## TASK DIRECTIONS
For each line below that includes the word "rule", make a copy.

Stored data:
⁂

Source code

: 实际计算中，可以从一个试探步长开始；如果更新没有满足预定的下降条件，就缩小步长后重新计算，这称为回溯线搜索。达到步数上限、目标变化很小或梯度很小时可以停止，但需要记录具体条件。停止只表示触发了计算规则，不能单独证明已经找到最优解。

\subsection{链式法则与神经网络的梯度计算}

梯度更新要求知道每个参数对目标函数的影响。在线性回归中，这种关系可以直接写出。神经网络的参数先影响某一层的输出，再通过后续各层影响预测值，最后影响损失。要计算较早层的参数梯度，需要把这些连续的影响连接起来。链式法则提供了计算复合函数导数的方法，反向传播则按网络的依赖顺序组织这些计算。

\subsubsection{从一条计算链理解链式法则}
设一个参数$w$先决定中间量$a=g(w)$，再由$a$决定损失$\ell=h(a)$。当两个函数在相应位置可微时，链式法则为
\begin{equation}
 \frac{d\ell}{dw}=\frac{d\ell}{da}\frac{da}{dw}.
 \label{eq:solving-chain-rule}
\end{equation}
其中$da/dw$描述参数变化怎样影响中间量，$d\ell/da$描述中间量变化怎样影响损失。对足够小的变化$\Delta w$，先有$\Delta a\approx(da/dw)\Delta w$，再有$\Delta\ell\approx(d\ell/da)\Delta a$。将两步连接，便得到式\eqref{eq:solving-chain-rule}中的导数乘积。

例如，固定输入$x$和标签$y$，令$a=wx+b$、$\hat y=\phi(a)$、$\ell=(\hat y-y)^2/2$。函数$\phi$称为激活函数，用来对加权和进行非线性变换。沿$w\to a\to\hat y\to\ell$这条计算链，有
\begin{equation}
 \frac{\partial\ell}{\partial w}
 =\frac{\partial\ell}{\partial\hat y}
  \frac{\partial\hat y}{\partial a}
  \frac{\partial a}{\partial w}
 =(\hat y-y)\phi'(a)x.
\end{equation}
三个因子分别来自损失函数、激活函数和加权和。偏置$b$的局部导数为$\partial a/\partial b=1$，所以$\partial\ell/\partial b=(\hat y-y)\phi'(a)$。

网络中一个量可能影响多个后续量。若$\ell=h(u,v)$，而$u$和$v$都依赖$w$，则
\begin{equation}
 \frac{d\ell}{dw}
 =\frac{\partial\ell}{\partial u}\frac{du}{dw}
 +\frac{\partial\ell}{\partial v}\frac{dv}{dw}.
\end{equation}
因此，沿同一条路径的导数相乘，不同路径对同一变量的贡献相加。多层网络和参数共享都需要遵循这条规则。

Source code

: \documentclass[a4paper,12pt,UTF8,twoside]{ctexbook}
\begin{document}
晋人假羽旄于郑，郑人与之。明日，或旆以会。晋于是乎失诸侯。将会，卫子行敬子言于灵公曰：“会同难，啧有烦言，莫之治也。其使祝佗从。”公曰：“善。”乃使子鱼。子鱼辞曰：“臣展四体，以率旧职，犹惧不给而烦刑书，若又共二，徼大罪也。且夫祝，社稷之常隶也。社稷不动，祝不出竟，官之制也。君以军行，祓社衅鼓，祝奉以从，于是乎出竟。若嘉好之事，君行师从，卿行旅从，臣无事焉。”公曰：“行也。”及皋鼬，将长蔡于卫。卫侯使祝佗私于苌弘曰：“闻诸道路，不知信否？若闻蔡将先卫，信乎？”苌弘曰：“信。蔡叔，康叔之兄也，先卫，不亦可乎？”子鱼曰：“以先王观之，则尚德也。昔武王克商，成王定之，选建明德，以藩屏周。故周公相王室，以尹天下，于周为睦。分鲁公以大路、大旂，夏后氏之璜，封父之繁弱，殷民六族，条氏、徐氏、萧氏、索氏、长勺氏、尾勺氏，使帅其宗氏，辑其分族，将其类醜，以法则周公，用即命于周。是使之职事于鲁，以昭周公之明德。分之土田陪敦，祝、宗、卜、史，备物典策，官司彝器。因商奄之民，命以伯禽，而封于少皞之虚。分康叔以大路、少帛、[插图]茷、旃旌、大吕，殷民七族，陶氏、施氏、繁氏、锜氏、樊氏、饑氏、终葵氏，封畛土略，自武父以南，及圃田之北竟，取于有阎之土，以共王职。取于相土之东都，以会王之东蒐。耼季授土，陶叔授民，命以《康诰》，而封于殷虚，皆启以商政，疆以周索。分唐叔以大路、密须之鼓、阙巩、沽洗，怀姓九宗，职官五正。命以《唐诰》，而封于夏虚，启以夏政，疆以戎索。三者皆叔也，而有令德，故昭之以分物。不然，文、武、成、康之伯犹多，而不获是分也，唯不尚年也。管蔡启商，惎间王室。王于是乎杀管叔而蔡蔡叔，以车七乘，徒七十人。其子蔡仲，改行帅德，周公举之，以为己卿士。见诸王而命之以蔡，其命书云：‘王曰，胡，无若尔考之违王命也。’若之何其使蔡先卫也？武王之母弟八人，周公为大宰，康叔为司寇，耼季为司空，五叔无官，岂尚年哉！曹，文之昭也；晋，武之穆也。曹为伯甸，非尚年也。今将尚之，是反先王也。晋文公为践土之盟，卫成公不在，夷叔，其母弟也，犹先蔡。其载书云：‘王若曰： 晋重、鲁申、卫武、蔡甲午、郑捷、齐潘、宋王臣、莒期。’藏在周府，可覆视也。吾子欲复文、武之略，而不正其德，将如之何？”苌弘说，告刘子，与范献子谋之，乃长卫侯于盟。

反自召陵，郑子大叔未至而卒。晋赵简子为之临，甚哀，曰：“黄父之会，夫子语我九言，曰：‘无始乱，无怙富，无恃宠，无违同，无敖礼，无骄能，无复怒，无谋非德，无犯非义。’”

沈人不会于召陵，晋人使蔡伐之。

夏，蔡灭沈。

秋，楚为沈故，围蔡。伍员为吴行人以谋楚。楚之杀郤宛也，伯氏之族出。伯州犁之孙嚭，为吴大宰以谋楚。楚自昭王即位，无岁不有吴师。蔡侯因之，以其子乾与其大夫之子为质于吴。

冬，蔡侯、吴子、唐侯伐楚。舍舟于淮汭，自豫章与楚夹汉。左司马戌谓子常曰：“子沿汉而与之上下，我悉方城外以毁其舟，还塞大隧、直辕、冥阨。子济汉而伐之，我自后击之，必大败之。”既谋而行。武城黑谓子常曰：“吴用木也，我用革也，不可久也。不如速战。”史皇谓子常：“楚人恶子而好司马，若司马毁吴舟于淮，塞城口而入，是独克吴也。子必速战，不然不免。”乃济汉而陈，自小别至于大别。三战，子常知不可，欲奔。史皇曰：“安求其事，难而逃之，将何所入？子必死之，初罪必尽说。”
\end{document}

⁂

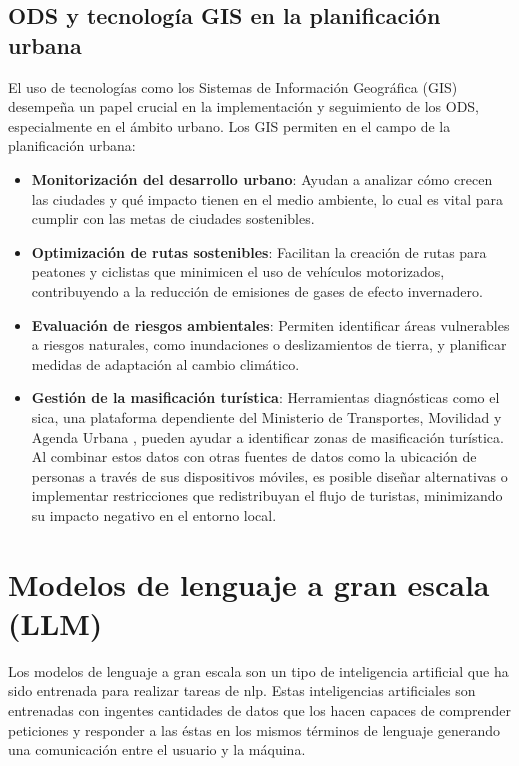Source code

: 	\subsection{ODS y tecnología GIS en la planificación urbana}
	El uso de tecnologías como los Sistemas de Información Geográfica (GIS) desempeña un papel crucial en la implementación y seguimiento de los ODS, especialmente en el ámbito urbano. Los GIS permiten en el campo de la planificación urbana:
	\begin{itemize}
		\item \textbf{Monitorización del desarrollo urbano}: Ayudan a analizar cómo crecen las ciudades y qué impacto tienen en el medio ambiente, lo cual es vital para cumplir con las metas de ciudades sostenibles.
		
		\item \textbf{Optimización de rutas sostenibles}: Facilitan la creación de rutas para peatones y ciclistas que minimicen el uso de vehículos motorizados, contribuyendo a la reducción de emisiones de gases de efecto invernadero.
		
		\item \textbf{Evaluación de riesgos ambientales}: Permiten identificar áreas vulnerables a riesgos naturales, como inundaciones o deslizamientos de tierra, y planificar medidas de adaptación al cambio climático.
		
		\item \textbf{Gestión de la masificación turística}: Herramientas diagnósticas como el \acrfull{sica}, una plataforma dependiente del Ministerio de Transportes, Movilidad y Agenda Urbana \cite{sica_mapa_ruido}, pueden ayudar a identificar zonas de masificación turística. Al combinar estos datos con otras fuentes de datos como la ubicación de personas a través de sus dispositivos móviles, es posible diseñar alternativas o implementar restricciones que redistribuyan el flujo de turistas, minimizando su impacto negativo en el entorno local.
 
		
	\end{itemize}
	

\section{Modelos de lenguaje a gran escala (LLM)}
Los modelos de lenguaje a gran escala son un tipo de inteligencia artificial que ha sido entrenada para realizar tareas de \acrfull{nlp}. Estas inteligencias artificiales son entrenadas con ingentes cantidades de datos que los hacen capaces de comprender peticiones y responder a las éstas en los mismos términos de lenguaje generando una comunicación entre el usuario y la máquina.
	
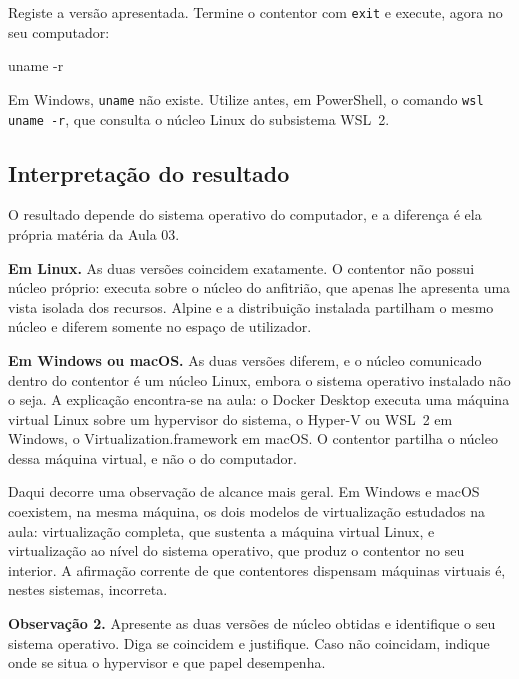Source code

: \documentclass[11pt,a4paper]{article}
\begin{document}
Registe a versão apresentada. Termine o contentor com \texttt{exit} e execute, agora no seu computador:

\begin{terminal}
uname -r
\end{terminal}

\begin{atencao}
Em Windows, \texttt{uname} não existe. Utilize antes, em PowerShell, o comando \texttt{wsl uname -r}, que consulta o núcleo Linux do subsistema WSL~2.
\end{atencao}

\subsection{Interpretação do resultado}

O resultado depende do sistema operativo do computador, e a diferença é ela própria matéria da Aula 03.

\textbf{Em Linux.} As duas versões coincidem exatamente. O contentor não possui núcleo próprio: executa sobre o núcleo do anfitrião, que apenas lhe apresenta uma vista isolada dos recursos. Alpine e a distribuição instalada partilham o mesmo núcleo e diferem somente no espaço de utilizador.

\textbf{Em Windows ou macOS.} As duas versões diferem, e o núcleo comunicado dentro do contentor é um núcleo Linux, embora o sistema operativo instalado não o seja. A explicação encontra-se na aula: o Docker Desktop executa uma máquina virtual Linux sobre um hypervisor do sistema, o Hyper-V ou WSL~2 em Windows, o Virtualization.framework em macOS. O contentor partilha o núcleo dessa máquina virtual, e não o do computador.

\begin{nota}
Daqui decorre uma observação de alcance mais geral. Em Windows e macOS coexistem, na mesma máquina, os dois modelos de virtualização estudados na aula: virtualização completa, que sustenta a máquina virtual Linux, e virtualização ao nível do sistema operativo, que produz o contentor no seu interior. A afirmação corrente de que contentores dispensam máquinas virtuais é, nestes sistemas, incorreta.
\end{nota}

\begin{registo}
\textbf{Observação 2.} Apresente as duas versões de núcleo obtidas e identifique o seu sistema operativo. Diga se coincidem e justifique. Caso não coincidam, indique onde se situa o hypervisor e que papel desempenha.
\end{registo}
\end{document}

⁂

## REPLY TO THE EXERCISE
 \label{eq:solving-chain-rule}
其中$da/dw$描述参数变化怎样影响中间量，$d\ell/da$描述中间量变化怎样影响损失。对足够小的变化$\Delta w$，先有$\Delta a\approx(da/dw)\Delta w$，再有$\Delta\ell\approx(d\ell/da)\Delta a$。将两步连接，便得到式\eqref{eq:solving-chain-rule}中的导数乘积。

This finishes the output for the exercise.